One of the things that we hear again and again is this argument that if the data is public, it's a free-for-all. Sure, you post publicly on Twitter, you basically lose all rights to it. You're assuming that it will be used in various ways. And Casey's work found that is not how users feel about it at all. They were surprised. They didn't actually have expectations of their data being used in that way. Their frame for thinking about tweets was rather narrow. And they wanted some kind of notification, even if that wasn't consent. They wanted to be alerted.
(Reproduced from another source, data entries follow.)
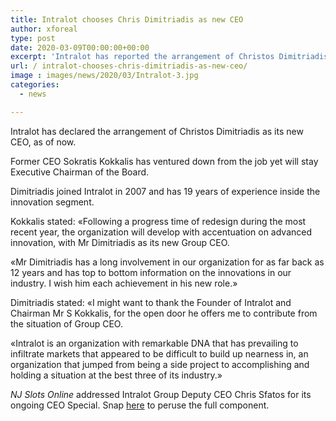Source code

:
 ```yaml
---
title: Intralot chooses Chris Dimitriadis as new CEO
author: xforeal 
type: post
date: 2020-03-09T00:00:00+00:00
excerpt: 'Intralot has reported the arrangement of Christos Dimitriadis as its new CEO, successful immediately '
url: / intralot-chooses-chris-dimitriadis-as-new-ceo/
image : images/news/2020/03/Intralot-3.jpg
categories:
  - news

---
```

Intralot has declared the arrangement of Christos Dimitriadis as its new CEO, as of now. 

Former CEO Sokratis Kokkalis has ventured down from the job yet will stay Executive Chairman of the Board. 

Dimitriadis joined Intralot in 2007 and has 19 years of experience inside the innovation segment. 

Kokkalis stated: &#171;Following a progress time of redesign during the most recent year, the organization will develop with accentuation on advanced innovation, with Mr Dimitriadis as its new Group CEO. 

&#171;Mr Dimitriadis has a long involvement in our organization for as far back as 12 years and has top to bottom information on the innovations in our industry. I wish him each achievement in his new role.&#187; 

Dimitriadis stated: &#171;I might want to thank the Founder of Intralot and Chairman Mr S Kokkalis, for the open door he offers me to contribute from the situation of Group CEO. 

&#171;Intralot is an organization with remarkable DNA that has prevailing to infiltrate markets that appeared to be difficult to build up nearness in, an organization that jumped from being a side project to accomplishing and holding a situation at the best three of its industry.&#187; 

_NJ Slots Online_ addressed Intralot Group Deputy CEO Chris Sfatos for its ongoing CEO Special. Snap [here][1] to peruse the full component.

 [1]: #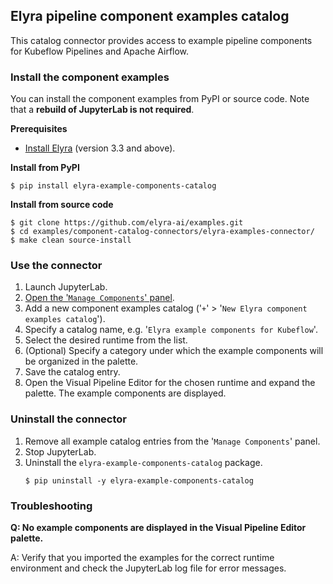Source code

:## Elyra pipeline component examples catalog

This catalog connector provides access to example pipeline components for Kubeflow Pipelines and Apache Airflow.

### Install the component examples

You can install the component examples from PyPI or source code. Note that a **rebuild of JupyterLab is not required**.

**Prerequisites**

- [Install Elyra](https://elyra.readthedocs.io/en/stable/getting_started/installation.html) (version 3.3 and above).

**Install from PyPI**

  ```
  $ pip install elyra-example-components-catalog
  ```

**Install from source code**

   ```
   $ git clone https://github.com/elyra-ai/examples.git
   $ cd examples/component-catalog-connectors/elyra-examples-connector/
   $ make clean source-install
   ```

### Use the connector

1. Launch JupyterLab.
1. [Open the '`Manage Components`' panel](
https://elyra.readthedocs.io/en/stable/user_guide/pipeline-components.html#managing-custom-components-using-the-jupyterlab-ui).
1. Add a new component examples catalog ('`+`' > '`New Elyra component examples catalog`').
1. Specify a catalog name, e.g. '`Elyra example components for Kubeflow`'.
1. Select the desired runtime from the list.
1. (Optional) Specify a category under which the example components will be organized in the palette.
1. Save the catalog entry.
1. Open the Visual Pipeline Editor for the chosen runtime and expand the palette. The example components are displayed.

### Uninstall the connector

1. Remove all example catalog entries from the '`Manage Components`' panel.
1. Stop JupyterLab.
1. Uninstall the `elyra-example-components-catalog` package.
   ```
   $ pip uninstall -y elyra-example-components-catalog
   ```

### Troubleshooting

**Q: No example components are displayed in the Visual Pipeline Editor palette.**

A: Verify that you imported the examples for the correct runtime environment and check the JupyterLab log file for error messages.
So something that Katie, myself, and our postdoc at the time, Sarah Gilbert, did is we ran a series of four studies looking at four different platforms: Facebook, Instagram, Reddit, and dating apps. Now, we used a method called factorial vignettes, which are really useful for ethical questions because what they allow us to do is to present people with multiple vignettes and very small things in them, and that allows us to start to see what are the individual contextual factors that shape people's attitudes, and how small shifts can make something go from being viewed as appropriate to inappropriate. Probably the biggest finding is reinforcing what Casey found around consent and notification. People very clearly want to learn about this, ideally beforehand, and have an option for not participating, like an opt-out of research at the platform level. But even if not that, they want to be notified at some point, even if it's after the fact. The takeaway here is that from an ethical perspective, relying just on the legal aspect of it does not make it ethical, and that users are not thinking in these very simplistic ways, that “I'm signing up for a platform. I acknowledge that everything that I share on this platform can be used in any way.”